There have been a variety of legislative proposals with a variety of different provisions. Back in 2005, the Illinois Nurses Association called for the defeat of HB 822, which would have specifically authorized unlicensed medication technicians to administer all medications to patients in assisted living and long-term care sites without on-site supervision and delegation of a registered nurse.2 Last year, the use of medication technicians under the general supervision of a registered nurse or a licensed practical nurse to administer oral medications; topical medications; eye, ear, or nose drips; rectal and vaginal medications; and medications in metered inhalers or nebulizers was debated in Tennessee. Despite opposition from licensed nurses there, HB 1607/SB 9 was signed into law as Pub Ch 403 on June 23, 2009, with significant political support.3 The Tennessee General Assembly estimated that in 2007, there were 1881 newly licensed practical nurses and that there will be an increase of twice this amount, or 3762, in new “certified medical technicians” due to a shorter training period of 6 months and nursing homes wanting to employ this level of practitioner. As part of the plan, a public health nursing consultant will be provided to supervise staff, provide a liaison to the Board of Nursing, test and service the nursing home industry, survey the training programs, respond to inquiries, and educate the public. Additional staff resources will be necessary to process certification applications and criminal background checks; anticipated disciplinary actions were estimated at $516,000 in recurring costs, and setting up office operations will cost $47,000, a one-time expenditure. Certification fees are expected to offset the estimated fiscal impact to the state of the new law.

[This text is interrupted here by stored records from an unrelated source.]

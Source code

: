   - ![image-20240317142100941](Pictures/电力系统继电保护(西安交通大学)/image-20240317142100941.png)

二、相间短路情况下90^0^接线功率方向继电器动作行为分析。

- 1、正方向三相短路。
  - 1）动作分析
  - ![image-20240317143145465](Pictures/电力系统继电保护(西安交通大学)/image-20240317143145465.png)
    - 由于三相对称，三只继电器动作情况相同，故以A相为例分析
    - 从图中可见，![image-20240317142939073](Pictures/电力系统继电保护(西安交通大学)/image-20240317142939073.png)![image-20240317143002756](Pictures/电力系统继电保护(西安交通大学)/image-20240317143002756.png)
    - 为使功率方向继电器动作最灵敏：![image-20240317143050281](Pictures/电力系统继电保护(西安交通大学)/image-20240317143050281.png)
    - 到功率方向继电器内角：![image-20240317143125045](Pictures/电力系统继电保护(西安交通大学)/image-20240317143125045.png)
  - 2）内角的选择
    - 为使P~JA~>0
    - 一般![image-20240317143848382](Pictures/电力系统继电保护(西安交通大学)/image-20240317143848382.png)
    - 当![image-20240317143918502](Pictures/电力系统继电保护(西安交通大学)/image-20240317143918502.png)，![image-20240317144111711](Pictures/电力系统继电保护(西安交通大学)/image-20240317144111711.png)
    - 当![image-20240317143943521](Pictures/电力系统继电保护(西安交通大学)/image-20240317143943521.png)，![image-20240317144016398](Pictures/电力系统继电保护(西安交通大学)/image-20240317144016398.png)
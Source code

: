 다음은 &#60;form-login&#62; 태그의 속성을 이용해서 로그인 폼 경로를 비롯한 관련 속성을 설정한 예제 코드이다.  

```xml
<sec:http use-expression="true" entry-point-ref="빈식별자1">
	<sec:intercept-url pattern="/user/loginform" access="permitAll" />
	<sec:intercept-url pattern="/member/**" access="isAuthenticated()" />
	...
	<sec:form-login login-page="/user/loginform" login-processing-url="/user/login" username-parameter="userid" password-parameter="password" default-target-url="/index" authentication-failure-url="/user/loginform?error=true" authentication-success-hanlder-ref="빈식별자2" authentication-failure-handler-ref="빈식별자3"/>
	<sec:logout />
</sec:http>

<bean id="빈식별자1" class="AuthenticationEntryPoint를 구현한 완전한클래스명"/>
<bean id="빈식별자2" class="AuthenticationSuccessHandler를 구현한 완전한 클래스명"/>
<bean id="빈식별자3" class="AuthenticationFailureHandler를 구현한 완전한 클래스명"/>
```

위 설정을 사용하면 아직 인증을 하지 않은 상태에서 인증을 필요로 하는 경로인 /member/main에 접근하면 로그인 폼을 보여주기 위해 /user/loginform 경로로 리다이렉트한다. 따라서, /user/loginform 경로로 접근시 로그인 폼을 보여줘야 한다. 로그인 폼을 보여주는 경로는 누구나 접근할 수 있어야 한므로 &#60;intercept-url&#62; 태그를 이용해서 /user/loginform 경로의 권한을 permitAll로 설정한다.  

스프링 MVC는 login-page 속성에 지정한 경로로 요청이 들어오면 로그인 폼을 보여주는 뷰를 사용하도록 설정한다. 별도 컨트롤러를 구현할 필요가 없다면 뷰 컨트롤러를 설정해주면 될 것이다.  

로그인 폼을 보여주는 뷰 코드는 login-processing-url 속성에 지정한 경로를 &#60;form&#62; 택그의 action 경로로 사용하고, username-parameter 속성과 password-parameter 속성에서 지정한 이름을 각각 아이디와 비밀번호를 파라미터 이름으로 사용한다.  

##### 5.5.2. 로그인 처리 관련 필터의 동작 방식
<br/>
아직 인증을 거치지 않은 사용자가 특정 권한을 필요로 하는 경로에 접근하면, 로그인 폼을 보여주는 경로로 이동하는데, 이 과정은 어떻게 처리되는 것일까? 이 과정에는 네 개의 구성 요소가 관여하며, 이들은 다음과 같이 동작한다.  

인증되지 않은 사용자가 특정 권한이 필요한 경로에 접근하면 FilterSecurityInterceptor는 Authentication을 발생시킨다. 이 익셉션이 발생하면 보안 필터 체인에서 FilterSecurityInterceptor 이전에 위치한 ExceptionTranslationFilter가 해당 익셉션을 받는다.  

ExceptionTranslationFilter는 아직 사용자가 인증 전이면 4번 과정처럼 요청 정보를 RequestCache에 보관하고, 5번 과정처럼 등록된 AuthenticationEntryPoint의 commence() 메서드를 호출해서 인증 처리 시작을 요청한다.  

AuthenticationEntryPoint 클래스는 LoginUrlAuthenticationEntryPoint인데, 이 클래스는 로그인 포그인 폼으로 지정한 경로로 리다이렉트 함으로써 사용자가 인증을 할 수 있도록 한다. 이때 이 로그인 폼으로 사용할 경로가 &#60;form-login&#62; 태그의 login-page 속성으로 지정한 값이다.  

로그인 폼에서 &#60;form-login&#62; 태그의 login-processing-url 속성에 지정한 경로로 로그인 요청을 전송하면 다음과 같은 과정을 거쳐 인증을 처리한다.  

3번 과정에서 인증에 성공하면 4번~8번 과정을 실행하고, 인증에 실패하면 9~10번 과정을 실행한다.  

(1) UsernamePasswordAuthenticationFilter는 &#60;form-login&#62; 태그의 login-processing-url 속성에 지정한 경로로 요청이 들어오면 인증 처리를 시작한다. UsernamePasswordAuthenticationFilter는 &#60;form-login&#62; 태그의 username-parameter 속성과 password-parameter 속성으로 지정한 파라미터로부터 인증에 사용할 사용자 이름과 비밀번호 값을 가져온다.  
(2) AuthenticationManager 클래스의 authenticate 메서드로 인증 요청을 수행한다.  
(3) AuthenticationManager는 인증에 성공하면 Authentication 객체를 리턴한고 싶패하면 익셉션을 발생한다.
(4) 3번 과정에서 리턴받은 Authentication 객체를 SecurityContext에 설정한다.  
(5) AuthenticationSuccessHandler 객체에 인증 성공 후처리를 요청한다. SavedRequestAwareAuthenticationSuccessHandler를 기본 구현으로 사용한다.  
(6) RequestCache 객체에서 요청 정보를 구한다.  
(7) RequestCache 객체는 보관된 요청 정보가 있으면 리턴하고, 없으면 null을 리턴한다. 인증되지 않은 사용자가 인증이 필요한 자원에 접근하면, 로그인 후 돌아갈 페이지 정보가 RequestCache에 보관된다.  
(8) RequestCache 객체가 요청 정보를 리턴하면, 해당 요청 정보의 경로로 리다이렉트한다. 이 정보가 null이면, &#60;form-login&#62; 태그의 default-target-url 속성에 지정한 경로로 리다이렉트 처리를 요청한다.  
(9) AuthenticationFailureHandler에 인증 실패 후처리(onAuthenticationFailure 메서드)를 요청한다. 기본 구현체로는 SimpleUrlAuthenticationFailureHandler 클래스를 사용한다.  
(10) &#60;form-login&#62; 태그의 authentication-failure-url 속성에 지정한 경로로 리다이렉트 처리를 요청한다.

Arizona has taken a slower, more methodical approach with mixed results. In 2004, legislation was enacted for a pilot program to be overseen by the Board of Nursing (Laws 2004 [2nd Reg Session] Ch 121) that could determine the impact on patient health and safety of allowing nursing assistants acting under a pilot program as “medication technicians” to administer medications under educational requirements and conditions prescribed by the Board. With funding from nongovernmental sources, a pilot study involving 6 long-term care facilities implemented the program with a very small number of participants. The Board of Nursing adopted recommendations that certain medications and tasks associated with medications could not be delegated because they required the skill of a licensed nurse or because the task had increased potential for harm to residents. Tasks that could not be delegated included the first dose of a medication, a medication requiring complex mathematical conversion, inhalant medications, skin patches, vaginal medications, sublingual medications, and PRN (or “as needed”) medications with some exceptions.4
The Board's subcommittee designed a 100-hour medication technician course that included 45 hours of didactic instruction, 15 hours of skills laboratory, and 40 hours of supervised medication administration.